◆ GIVEN RECORDS ◆
<<<<
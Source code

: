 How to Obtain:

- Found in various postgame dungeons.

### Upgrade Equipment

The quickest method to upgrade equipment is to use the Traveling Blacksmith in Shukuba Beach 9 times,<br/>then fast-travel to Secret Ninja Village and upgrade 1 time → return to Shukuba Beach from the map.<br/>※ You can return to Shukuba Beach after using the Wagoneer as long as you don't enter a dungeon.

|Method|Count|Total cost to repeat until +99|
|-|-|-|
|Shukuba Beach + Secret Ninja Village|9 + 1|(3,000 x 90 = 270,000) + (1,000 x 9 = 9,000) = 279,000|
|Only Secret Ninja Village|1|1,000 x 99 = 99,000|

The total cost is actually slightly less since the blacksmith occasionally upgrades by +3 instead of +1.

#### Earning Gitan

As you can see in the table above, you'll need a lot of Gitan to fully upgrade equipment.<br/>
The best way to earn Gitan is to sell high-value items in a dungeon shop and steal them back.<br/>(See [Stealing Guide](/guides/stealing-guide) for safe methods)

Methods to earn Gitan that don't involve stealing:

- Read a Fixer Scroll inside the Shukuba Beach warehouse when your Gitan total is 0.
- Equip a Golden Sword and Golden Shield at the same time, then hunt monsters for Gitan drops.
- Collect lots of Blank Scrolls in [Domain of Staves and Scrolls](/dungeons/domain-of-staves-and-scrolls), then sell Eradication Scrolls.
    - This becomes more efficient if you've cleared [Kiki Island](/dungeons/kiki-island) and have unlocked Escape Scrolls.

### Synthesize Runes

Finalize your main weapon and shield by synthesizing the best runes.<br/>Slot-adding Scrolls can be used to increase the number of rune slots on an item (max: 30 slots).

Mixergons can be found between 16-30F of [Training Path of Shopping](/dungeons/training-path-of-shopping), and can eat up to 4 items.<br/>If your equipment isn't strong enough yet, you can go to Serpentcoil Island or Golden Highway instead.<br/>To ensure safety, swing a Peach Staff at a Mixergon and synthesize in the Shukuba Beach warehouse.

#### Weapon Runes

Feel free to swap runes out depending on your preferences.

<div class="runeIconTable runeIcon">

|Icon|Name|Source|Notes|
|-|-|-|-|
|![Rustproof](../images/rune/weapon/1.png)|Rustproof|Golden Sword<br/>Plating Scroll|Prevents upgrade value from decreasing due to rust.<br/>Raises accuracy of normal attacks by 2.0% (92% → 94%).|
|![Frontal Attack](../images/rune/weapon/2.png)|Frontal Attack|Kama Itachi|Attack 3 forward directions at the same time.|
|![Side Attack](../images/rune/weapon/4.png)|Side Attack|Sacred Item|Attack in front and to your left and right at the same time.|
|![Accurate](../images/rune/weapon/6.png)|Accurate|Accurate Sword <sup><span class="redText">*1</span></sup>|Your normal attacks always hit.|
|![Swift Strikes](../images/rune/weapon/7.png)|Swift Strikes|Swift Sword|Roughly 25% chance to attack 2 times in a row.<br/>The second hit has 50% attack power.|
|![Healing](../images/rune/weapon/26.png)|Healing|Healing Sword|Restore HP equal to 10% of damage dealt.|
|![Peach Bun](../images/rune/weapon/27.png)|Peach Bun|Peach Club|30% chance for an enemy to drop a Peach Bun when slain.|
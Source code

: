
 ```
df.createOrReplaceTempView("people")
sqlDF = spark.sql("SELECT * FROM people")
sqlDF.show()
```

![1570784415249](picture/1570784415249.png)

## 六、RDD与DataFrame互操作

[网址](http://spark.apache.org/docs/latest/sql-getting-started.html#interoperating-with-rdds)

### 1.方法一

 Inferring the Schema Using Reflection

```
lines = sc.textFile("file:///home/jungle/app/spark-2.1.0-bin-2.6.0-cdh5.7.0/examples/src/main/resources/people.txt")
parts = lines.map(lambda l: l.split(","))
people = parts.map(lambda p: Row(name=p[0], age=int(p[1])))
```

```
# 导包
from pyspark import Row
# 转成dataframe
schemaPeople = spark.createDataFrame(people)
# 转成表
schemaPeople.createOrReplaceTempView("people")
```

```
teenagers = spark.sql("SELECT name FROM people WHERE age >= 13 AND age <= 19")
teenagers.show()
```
>>>>
◆ ACTION ITEM ◆
Nothing in the entries may be left out; each line is to be output exactly.

◆ SOLUTION BELOW ◆
Source code

: How to Obtain:

- Found in various postgame dungeons.

### Upgrade Equipment

The quickest method to upgrade equipment is to use the Traveling Blacksmith in Shukuba Beach 9 times,<br/>then fast-travel to Secret Ninja Village and upgrade 1 time → return to Shukuba Beach from the map.<br/>※ You can return to Shukuba Beach after using the Wagoneer as long as you don't enter a dungeon.

|Method|Count|Total cost to repeat until +99|
|-|-|-|
|Shukuba Beach + Secret Ninja Village|9 + 1|(3,000 x 90 = 270,000) + (1,000 x 9 = 9,000) = 279,000|
|Only Secret Ninja Village|1|1,000 x 99 = 99,000|

The total cost is actually slightly less since the blacksmith occasionally upgrades by +3 instead of +1.

#### Earning Gitan

As you can see in the table above, you'll need a lot of Gitan to fully upgrade equipment.<br/>
The best way to earn Gitan is to sell high-value items in a dungeon shop and steal them back.<br/>(See [Stealing Guide](/guides/stealing-guide) for safe methods)

Methods to earn Gitan that don't involve stealing:

- Read a Fixer Scroll inside the Shukuba Beach warehouse when your Gitan total is 0.
- Equip a Golden Sword and Golden Shield at the same time, then hunt monsters for Gitan drops.
- Collect lots of Blank Scrolls in [Domain of Staves and Scrolls](/dungeons/domain-of-staves-and-scrolls), then sell Eradication Scrolls.
    - This becomes more efficient if you've cleared [Kiki Island](/dungeons/kiki-island) and have unlocked Escape Scrolls.

### Synthesize Runes

Finalize your main weapon and shield by synthesizing the best runes.<br/>Slot-adding Scrolls can be used to increase the number of rune slots on an item (max: 30 slots).

Mixergons can be found between 16-30F of [Training Path of Shopping](/dungeons/training-path-of-shopping), and can eat up to 4 items.<br/>If your equipment isn't strong enough yet, you can go to Serpentcoil Island or Golden Highway instead.<br/>To ensure safety, swing a Peach Staff at a Mixergon and synthesize in the Shukuba Beach warehouse.

#### Weapon Runes

Feel free to swap runes out depending on your preferences.

<div class="runeIconTable runeIcon">

|Icon|Name|Source|Notes|
|-|-|-|-|
|![Rustproof](../images/rune/weapon/1.png)|Rustproof|Golden Sword<br/>Plating Scroll|Prevents upgrade value from decreasing due to rust.<br/>Raises accuracy of normal attacks by 2.0% (92% → 94%).|
|![Frontal Attack](../images/rune/weapon/2.png)|Frontal Attack|Kama Itachi|Attack 3 forward directions at the same time.|
|![Side Attack](../images/rune/weapon/4.png)|Side Attack|Sacred Item|Attack in front and to your left and right at the same time.|
|![Accurate](../images/rune/weapon/6.png)|Accurate|Accurate Sword <sup><span class="redText">*1</span></sup>|Your normal attacks always hit.|
|![Swift Strikes](../images/rune/weapon/7.png)|Swift Strikes|Swift Sword|Roughly 25% chance to attack 2 times in a row.<br/>The second hit has 50% attack power.|
|![Healing](../images/rune/weapon/26.png)|Healing|Healing Sword|Restore HP equal to 10% of damage dealt.|
|![Peach Bun](../images/rune/weapon/27.png)|Peach Bun|Peach Club|30% chance for an enemy to drop a Peach Bun when slain.|
Source code

:
 ```
df.createOrReplaceTempView("people")
sqlDF = spark.sql("SELECT * FROM people")
sqlDF.show()
```

![1570784415249](picture/1570784415249.png)

## 六、RDD与DataFrame互操作

[网址](http://spark.apache.org/docs/latest/sql-getting-started.html#interoperating-with-rdds)

### 1.方法一

 Inferring the Schema Using Reflection

```
lines = sc.textFile("file:///home/jungle/app/spark-2.1.0-bin-2.6.0-cdh5.7.0/examples/src/main/resources/people.txt")
parts = lines.map(lambda l: l.split(","))
people = parts.map(lambda p: Row(name=p[0], age=int(p[1])))
```

```
# 导包
from pyspark import Row
# 转成dataframe
schemaPeople = spark.createDataFrame(people)
# 转成表
schemaPeople.createOrReplaceTempView("people")
```

```
teenagers = spark.sql("SELECT name FROM people WHERE age >= 13 AND age <= 19")
teenagers.show()
```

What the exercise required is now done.